(Dataset entries)

Start of Block

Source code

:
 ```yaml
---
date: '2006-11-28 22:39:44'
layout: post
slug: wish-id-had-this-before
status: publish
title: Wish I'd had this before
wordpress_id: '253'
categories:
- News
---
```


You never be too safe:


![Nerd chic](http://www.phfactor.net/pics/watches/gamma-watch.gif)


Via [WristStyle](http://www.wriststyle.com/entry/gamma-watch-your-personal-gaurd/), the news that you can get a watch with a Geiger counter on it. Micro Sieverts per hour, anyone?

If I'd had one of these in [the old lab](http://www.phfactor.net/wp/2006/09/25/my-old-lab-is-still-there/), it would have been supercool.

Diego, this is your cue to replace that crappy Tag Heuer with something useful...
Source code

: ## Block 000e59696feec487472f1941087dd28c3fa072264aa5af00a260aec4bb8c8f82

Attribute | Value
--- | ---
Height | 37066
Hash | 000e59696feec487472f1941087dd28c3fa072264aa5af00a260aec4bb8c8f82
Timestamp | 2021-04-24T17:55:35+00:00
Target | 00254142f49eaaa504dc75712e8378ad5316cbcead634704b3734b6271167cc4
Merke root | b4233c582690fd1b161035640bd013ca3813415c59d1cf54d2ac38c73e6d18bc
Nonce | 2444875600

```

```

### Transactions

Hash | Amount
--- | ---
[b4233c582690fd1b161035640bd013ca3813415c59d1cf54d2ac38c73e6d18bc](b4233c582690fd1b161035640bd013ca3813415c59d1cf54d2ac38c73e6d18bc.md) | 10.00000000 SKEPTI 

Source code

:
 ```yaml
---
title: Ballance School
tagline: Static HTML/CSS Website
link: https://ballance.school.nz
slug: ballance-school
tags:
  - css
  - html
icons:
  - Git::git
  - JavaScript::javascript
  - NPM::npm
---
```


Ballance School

End of Block

Exercise brief: Nothing in the records should differ from the original when you retype them.

Task output:
Source code

:
 ```yaml
---
date: '2006-11-28 22:39:44'
layout: post
slug: wish-id-had-this-before
status: publish
title: Wish I'd had this before
wordpress_id: '253'
categories:
- News
---
```


You never be too safe:


![Nerd chic](http://www.phfactor.net/pics/watches/gamma-watch.gif)


Via [WristStyle](http://www.wriststyle.com/entry/gamma-watch-your-personal-gaurd/), the news that you can get a watch with a Geiger counter on it. Micro Sieverts per hour, anyone?

If I'd had one of these in [the old lab](http://www.phfactor.net/wp/2006/09/25/my-old-lab-is-still-there/), it would have been supercool.

Diego, this is your cue to replace that crappy Tag Heuer with something useful...
Source code

: ## Block 000e59696feec487472f1941087dd28c3fa072264aa5af00a260aec4bb8c8f82

Attribute | Value
--- | ---
Height | 37066
Hash | 000e59696feec487472f1941087dd28c3fa072264aa5af00a260aec4bb8c8f82
Timestamp | 2021-04-24T17:55:35+00:00
Target | 00254142f49eaaa504dc75712e8378ad5316cbcead634704b3734b6271167cc4
Merke root | b4233c582690fd1b161035640bd013ca3813415c59d1cf54d2ac38c73e6d18bc
Nonce | 2444875600

```

```

### Transactions

Hash | Amount
--- | ---
[b4233c582690fd1b161035640bd013ca3813415c59d1cf54d2ac38c73e6d18bc](b4233c582690fd1b161035640bd013ca3813415c59d1cf54d2ac38c73e6d18bc.md) | 10.00000000 SKEPTI 

Source code

:
 ```yaml
---
title: Ballance School
tagline: Static HTML/CSS Website
link: https://ballance.school.nz
slug: ballance-school
tags:
  - css
  - html
icons:
  - Git::git
  - JavaScript::javascript
  - NPM::npm
---
```


Ballance School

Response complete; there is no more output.